▸ **Task to complete**: Only the lines running from the line with "ngoài AVIF không?**" to the end of the records below belong in the answer, each copied exactly.

[Items from a dataset]

╔══

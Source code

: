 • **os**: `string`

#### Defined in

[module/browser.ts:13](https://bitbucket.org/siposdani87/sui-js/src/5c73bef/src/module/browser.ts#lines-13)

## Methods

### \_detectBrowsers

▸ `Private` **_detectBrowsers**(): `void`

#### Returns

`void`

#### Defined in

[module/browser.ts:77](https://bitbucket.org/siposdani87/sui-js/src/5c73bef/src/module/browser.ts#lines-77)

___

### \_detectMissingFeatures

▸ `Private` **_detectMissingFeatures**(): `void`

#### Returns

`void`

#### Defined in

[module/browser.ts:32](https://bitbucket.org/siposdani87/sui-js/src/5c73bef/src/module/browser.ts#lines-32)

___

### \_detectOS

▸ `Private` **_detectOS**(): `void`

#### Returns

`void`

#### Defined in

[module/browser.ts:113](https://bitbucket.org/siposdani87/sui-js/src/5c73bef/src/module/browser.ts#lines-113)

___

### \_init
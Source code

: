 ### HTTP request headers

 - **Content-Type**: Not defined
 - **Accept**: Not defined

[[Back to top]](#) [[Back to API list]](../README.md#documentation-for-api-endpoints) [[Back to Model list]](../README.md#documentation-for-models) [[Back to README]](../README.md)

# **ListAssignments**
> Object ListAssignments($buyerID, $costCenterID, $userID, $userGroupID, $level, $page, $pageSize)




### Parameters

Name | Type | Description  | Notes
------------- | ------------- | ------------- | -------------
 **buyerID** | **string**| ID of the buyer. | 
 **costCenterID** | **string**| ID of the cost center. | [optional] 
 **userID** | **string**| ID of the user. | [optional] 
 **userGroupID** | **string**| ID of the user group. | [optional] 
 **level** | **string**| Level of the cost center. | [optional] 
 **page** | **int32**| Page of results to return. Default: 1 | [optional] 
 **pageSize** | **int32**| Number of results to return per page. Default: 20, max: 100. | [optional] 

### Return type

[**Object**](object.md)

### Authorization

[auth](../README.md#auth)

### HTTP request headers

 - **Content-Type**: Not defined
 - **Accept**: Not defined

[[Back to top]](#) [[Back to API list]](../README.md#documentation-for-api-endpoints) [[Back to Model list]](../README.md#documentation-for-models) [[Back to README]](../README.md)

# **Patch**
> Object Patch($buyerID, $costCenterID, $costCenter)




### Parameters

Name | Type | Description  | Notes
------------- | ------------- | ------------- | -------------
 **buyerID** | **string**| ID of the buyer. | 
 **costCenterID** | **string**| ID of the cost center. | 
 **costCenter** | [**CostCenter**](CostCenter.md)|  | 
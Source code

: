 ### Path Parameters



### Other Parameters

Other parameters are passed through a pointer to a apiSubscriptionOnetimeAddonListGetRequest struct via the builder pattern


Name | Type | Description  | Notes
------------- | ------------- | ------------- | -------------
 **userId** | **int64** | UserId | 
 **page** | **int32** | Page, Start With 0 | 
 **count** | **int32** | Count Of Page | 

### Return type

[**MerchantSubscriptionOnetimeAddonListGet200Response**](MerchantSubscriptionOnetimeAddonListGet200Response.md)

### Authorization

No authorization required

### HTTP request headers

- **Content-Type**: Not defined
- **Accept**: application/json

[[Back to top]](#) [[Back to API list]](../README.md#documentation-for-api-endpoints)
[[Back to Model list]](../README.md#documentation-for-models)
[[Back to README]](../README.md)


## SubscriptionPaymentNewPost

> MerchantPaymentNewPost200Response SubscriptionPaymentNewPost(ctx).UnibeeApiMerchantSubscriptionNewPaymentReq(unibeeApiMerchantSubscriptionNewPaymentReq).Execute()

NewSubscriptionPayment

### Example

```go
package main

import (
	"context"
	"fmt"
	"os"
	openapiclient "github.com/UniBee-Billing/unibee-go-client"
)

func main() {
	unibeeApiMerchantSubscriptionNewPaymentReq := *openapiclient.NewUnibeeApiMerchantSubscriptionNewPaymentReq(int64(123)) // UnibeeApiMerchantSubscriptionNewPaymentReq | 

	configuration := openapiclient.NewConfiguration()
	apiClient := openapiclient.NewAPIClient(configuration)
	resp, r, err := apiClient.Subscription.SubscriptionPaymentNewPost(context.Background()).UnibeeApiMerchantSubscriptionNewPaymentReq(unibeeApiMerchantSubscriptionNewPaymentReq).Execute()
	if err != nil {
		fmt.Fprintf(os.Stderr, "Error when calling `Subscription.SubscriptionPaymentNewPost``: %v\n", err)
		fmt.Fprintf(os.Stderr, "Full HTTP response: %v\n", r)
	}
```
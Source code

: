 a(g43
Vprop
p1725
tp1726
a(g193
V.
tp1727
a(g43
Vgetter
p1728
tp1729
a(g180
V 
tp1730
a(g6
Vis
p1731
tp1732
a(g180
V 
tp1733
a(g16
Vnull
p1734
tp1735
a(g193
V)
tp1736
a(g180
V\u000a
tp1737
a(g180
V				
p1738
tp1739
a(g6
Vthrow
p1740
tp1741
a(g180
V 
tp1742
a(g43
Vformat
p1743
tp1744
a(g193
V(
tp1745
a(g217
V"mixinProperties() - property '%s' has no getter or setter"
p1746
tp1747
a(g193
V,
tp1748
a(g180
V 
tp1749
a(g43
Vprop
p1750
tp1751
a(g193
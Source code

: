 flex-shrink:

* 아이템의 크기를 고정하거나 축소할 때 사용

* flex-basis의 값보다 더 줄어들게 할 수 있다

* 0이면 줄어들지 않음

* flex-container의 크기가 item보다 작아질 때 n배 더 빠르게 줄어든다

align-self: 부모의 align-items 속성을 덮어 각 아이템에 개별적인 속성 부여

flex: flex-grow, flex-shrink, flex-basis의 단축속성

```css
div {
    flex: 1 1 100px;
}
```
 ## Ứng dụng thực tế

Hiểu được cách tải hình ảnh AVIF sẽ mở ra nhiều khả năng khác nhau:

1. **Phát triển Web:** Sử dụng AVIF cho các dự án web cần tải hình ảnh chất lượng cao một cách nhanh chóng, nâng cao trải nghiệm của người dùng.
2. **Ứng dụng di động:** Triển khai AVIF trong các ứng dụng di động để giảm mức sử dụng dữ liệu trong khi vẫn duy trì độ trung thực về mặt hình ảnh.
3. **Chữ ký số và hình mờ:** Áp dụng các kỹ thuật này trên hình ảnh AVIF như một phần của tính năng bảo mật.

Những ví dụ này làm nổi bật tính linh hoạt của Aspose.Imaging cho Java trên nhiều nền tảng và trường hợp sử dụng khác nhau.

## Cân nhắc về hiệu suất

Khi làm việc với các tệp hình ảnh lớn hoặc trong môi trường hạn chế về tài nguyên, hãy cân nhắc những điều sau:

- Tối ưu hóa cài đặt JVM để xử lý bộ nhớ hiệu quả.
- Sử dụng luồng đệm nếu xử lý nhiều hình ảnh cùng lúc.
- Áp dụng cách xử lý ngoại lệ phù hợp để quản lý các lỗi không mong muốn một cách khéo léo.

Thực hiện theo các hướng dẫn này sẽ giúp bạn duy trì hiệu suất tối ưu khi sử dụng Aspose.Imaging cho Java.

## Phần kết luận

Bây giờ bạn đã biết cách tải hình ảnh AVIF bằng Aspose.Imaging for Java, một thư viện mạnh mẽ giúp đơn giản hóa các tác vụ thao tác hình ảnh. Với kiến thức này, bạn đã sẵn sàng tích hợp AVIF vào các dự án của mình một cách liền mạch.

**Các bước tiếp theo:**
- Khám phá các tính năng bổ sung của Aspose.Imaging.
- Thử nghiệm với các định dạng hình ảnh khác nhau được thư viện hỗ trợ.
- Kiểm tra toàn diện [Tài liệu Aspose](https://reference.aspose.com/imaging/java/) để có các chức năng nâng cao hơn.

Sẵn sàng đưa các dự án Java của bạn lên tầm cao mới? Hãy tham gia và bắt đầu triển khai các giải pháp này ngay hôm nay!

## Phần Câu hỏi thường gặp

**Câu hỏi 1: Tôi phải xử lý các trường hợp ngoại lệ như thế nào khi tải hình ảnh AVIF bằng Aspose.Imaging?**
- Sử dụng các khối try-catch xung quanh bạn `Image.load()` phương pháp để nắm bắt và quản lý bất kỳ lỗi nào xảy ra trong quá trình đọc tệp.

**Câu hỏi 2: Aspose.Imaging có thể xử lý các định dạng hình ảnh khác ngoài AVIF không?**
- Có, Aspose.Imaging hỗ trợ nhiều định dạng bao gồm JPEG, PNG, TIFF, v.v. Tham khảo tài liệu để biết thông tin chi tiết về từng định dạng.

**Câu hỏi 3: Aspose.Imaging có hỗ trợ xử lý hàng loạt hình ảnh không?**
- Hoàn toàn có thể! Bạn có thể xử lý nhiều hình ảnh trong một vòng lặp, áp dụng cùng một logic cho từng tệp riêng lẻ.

╚══

▸ **Answer to the exercise**:
**Câu hỏi 2: Aspose.Imaging có thể xử lý các định dạng hình ảnh khác ngoài AVIF không?**
- Có, Aspose.Imaging hỗ trợ nhiều định dạng bao gồm JPEG, PNG, TIFF, v.v. Tham khảo tài liệu để biết thông tin chi tiết về từng định dạng.

**Câu hỏi 3: Aspose.Imaging có hỗ trợ xử lý hàng loạt hình ảnh không?**
- Hoàn toàn có thể! Bạn có thể xử lý nhiều hình ảnh trong một vòng lặp, áp dụng cùng một logic cho từng tệp riêng lẻ.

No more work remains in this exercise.